*ACTION ITEM*. Give back, unchanged, each line from the one containing "Lorsqu'on a investi" through the last line of the entries below.

─── DATA EXTRACT ───

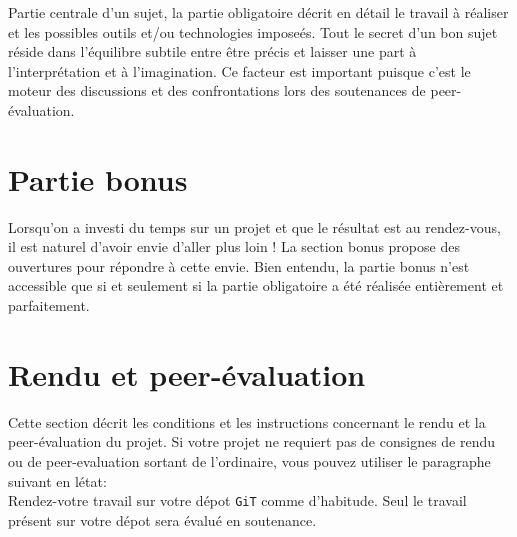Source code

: \documentclass{42-fr}
\begin{document}
    Partie centrale d'un sujet, la partie obligatoire d\'ecrit en
    d\'etail le travail \`a r\'ealiser et les possibles outils et/ou
    technologies impose\'es. Tout le secret d'un bon sujet
    r\'eside dans l'\'equilibre subtile entre \^etre pr\'ecis et
    laisser une part \`a l'interpr\'etation et \`a l'imagination. Ce
    facteur est important puisque c'est le moteur des discussions et
    des confrontations lors des soutenances de peer-\'evaluation.



\chapter{Partie bonus}

    Lorsqu'on a investi du temps sur un projet et que le r\'esultat
    est au rendez-vous, il est naturel d'avoir envie d'aller plus loin !
    La section bonus propose des ouvertures pour r\'epondre \`a
    cette envie. Bien entendu, la partie bonus n'est accessible que si
    et seulement si la partie obligatoire a \'et\'e r\'ealis\'ee
    enti\`erement et parfaitement.


\chapter{Rendu et peer-\'evaluation}

    Cette section d\'ecrit les conditions et les instructions
    concernant le rendu et la peer-\'evaluation du projet. Si votre
    projet ne requiert pas de consignes de rendu ou de peer-evaluation
    sortant de l'ordinaire, vous pouvez utiliser le paragraphe suivant
    en l\'etat:\\

    Rendez-votre travail sur votre d\'epot \texttt{GiT} comme
    d'habitude. Seul le travail pr\'esent sur votre d\'epot sera
    \'evalu\'e en soutenance.



\end{document}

───

*THE ANSWER*.
    Lorsqu'on a investi du temps sur un projet et que le r\'esultat
    est au rendez-vous, il est naturel d'avoir envie d'aller plus loin !
    La section bonus propose des ouvertures pour r\'epondre \`a
    cette envie. Bien entendu, la partie bonus n'est accessible que si
    et seulement si la partie obligatoire a \'et\'e r\'ealis\'ee
    enti\`erement et parfaitement.


\chapter{Rendu et peer-\'evaluation}

    Cette section d\'ecrit les conditions et les instructions
    concernant le rendu et la peer-\'evaluation du projet. Si votre
    projet ne requiert pas de consignes de rendu ou de peer-evaluation
    sortant de l'ordinaire, vous pouvez utiliser le paragraphe suivant
    en l\'etat:\\

    Rendez-votre travail sur votre d\'epot \texttt{GiT} comme
    d'habitude. Seul le travail pr\'esent sur votre d\'epot sera
    \'evalu\'e en soutenance.



\end{document}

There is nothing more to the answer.